Baikiain
- Names: IUPAC name (2S)-1,2,3,6-Tetrahydropyridine-2-carboxylic acid

Identifiers
- CAS Number: 31456-71-0;
- 3D model (JSmol): Interactive image;
- ChEBI: CHEBI:6199;
- ChemSpider: 390175;
- KEGG: C08268;
- PubChem CID: 441442;
- CompTox Dashboard (EPA): DTXSID20331580 ;

Properties
- Chemical formula: C_{6}H_{9}NO_{2}
- Molar mass: 127.143 g·mol^{−1}

= Baikiain =

Baikiain is an organic compound with the molecular formula C6H9NO2. Chemically, it is classified as a tetrahydropyridine substituted with a carboxylic acid. Because it contains both this carboxylic acid and an adjacent amine group, it is also an alpha-amino acid. Baikiain is one of the two enantiomers of the chiral compound 4,5-didehydropipecolic acid.

==Sources==
Baikiain has been found in diverse natural sources including dates, African teak (Baikiaea plurijuga) wood, and the red algae Serraticardia maxima.

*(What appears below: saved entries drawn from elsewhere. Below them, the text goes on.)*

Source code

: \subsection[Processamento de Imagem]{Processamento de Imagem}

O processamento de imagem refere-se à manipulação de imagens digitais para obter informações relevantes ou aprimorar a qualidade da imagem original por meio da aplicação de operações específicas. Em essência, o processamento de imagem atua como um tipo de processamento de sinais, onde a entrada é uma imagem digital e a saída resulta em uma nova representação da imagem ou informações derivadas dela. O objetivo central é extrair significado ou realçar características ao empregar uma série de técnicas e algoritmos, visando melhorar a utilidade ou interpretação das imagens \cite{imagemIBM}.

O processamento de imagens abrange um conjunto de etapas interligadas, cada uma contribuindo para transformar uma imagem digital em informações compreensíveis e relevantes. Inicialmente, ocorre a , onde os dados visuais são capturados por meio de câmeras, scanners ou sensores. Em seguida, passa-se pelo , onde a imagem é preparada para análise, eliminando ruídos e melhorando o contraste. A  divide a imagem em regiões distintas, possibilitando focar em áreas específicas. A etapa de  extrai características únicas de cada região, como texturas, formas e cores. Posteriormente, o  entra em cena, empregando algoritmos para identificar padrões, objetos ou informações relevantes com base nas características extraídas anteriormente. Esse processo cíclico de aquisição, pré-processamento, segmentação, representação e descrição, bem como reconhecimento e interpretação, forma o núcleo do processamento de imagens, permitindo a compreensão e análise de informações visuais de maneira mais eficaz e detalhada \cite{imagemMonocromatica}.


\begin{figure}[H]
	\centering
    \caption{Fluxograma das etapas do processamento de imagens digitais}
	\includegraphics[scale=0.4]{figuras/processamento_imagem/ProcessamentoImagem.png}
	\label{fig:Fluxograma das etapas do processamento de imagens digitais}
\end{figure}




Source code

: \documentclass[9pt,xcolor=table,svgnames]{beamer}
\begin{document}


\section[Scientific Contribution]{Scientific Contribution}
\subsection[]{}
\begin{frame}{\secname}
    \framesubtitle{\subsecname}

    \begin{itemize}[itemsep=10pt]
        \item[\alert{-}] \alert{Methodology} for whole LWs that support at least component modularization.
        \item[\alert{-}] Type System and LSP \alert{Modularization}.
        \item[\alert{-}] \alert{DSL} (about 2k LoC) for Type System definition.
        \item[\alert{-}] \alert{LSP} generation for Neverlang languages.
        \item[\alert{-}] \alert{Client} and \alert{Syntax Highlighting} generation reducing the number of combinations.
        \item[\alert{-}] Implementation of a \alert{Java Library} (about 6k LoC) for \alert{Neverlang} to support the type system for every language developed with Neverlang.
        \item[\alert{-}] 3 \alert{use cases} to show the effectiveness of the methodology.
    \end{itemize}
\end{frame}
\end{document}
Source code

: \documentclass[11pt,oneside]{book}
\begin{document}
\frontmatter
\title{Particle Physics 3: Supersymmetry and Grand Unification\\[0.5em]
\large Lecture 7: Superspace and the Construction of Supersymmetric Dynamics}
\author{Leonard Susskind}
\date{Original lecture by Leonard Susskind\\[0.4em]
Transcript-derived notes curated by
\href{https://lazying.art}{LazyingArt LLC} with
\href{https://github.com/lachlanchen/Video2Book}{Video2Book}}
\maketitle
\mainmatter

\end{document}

Several laboratory syntheses of baikiain and its racemic form have been reported.

==Effects==
Baikiain is hypothesized to be the causative agent of illnesses resulting from consumption of food products containing tara flour. In several cases documented in 2022 people became ill after consuming meals containing tara flour with high concentrations of Baikian (3% dry weight). People experienced acute gastrointestinal and liver disease with clinical signs of hepatotoxicity. Baikiain was found not to harm mammalian or human cells in culture but did cause liver injury and depletion of glutathione in rodent models.